What if investors began to look for artists who take themselves this seriously in the way one might look for an undiscovered diamond mine? I liken artists to diamond mines very deliberately, since the mass perception of diamonds as rare and valuable was largely created by clever marketing. With a shift in how they are viewed and presented, artists and the art market in general could become as rational a luxury business enterprise as bespoke tailoring or custom yachts. And a savvy investor with the right network of influence can make the right artist’s work more valuable than diamonds.
For instance, what if there were an artist who had the ambition and a plan for shattering by orders of magnitude the record for the most expensive chess set ever sold? For a savvy investor, what might it be worth to finance such a project in exchange for a large equity share? How might such an investment be leveraged to cast a favorable light on the investor’s own business, not to mention personal social prestige? And what might the financial returns be like when the right investor can essentially create the market value of the artist’s work?
Incidentally, the record for the most expensive chess set ever sold is currently $1.3 million, (the Jewel Royale Chess Set by Boodles, and Jewel Royale).
As a final creative exercise, imagine the following scenarios. You are a prospective client for an artist or a potential investor, or both. You have found an artist whose work you love and you are going to meet with them to discuss a commission.
Scenario 1 – They invite you to meet them where they work, which happens to be a garage in their parents’ home. When they greet you, they are cordial and well-spoken; but they are dressed in their work clothes, which are stained with the evidence of their creative process. After touring their studio, which is a corner of the garage that they share with their parents’ things, you sit with them in the living room to discuss your commission.
Scenario 2 – You meet them at their studio, which is a portion of a repurposed factory in an industrial part of town. They greet you cordially and are well-spoken, in spite of looking like the kind of eccentric ragamuffin most artists are assumed to be. Their clothes are an eclectic combination of trendy fashions and thrift-store finds. You sit with them on furniture that was either found at a thrift-store or salvaged from a curb while you discuss your commission. After everything has been agreed, as the work progresses, you get sporadic updates by email.

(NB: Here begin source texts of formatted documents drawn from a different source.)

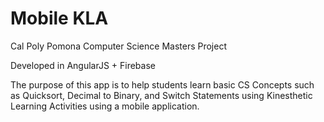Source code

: # Mobile KLA

Cal Poly Pomona Computer Science Masters Project

Developed in AngularJS + Firebase

The purpose of this app is to help students learn basic CS Concepts such as Quicksort, Decimal to Binary, and Switch Statements using Kinesthetic Learning Activities using a mobile application.

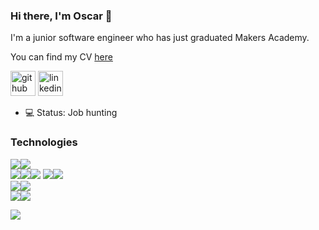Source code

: ### Hi there, I'm Oscar 👋

I'm a junior software engineer who has just graduated Makers Academy. 

You can find my CV [here](https://github.com/OscarB89/CV)

[<img src='https://user-images.githubusercontent.com/71934417/113893348-d4850580-97be-11eb-90e3-7cda211d148e.png' alt='github' height='40'>](https://github.com/OscarB89)  [<img src='https://user-images.githubusercontent.com/71934417/113894424-e1eebf80-97bf-11eb-9be1-ba32e8d9ab6b.png' alt='linkedin' height='40'>](https://www.linkedin.com/in/oscarbertrand/)

- 💻 Status: Job hunting

### Technologies

<img src="https://img.shields.io/badge/javascript%20-%23323330.svg?&style=for-the-badge&logo=javascript&logoColor=%23F7DF1E"/><img src="https://img.shields.io/badge/ruby-%23CC342D.svg?&style=for-the-badge&logo=ruby&logoColor=white"/>
<br>
<img src="https://img.shields.io/badge/react%20-%2320232a.svg?&style=for-the-badge&logo=react&logoColor=%2361DAFB"/><img src="https://img.shields.io/badge/node.js%20-%2343853D.svg?&style=for-the-badge&logo=node.js&logoColor=white"/><img src="https://img.shields.io/badge/rails%20-%23CC0000.svg?&style=for-the-badge&logo=ruby-on-rails&logoColor=white"/>
<img src="https://img.shields.io/badge/html5%20-%23E34F26.svg?&style=for-the-badge&logo=html5&logoColor=white"/><img src="https://img.shields.io/badge/css3%20-%231572B6.svg?&style=for-the-badge&logo=css3&logoColor=white"/>
<br>
<img src ="https://img.shields.io/badge/MongoDB-%234ea94b.svg?&style=for-the-badge&logo=mongodb&logoColor=white"/><img src ="https://img.shields.io/badge/postgres-%23316192.svg?&style=for-the-badge&logo=postgresql&logoColor=white"/>
</br>
<img src ="https://img.shields.io/badge/jasmine%20-%238A4182.svg?&style=for-the-badge&logo=jasmine&logoColor=white"/><img src ="https://img.shields.io/badge/rspec%20-%2343dcf4.svg?&style=for-the-badge&logo=ruby&logoColor=white"/>

<img align="left" atl="OscarB89's Github Stats" src="https://github-readme-stats.vercel.app/api?username=OscarB89&show_icons=true&theme=dracula" />
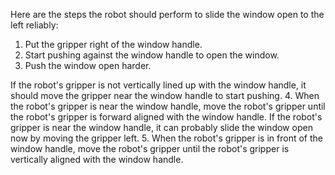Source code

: Here are the steps the robot should perform to slide the window open to the left reliably:

1. Put the gripper right of the window handle.
2. Start pushing against the window handle to open the window.
3. Push the window open harder.

If the robot's gripper is not vertically lined up with the window handle, it should move the gripper near the window handle to start pushing.
4. When the robot's gripper is near the window handle, move the robot's gripper until the robot's gripper is forward aligned with the window handle.
If the robot's gripper is near the window handle, it can probably slide the window open now by moving the gripper left.
5. When the robot's gripper is in front of the window handle, move the robot's gripper until the robot's gripper is vertically aligned with the window handle.
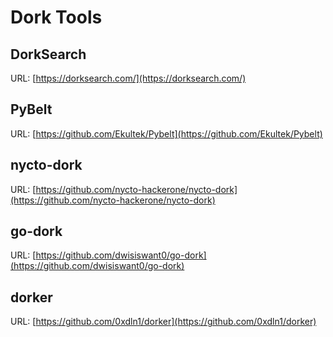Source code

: # Dork Tools

## DorkSearch

URL: [https://dorksearch.com/](https://dorksearch.com/)

## PyBelt
URL: [https://github.com/Ekultek/Pybelt](https://github.com/Ekultek/Pybelt)

## nycto-dork
URL: [https://github.com/nycto-hackerone/nycto-dork](https://github.com/nycto-hackerone/nycto-dork)

## go-dork
URL: [https://github.com/dwisiswant0/go-dork](https://github.com/dwisiswant0/go-dork)

## dorker
URL: [https://github.com/0xdln1/dorker](https://github.com/0xdln1/dorker)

Scenario 3 – You visit the artist at their studio, which occupies a handsome flat in a charming and affluent community. You are greeted at the door by a proper British butler and ushered inside. The artist greets you cordially and is well-spoken. They are wearing a tailored suit with a crisp shirt and a silk necktie. You sit together on plush leather wing-back chairs which flank an antique Regency table. While you unhurriedly discuss your commission, the butler serves you tea. Oh, and this artist only accepts ten commissions per year. After everything has been agreed, as your commission progresses, you get hand-written updates on beautiful stationary at regular intervals.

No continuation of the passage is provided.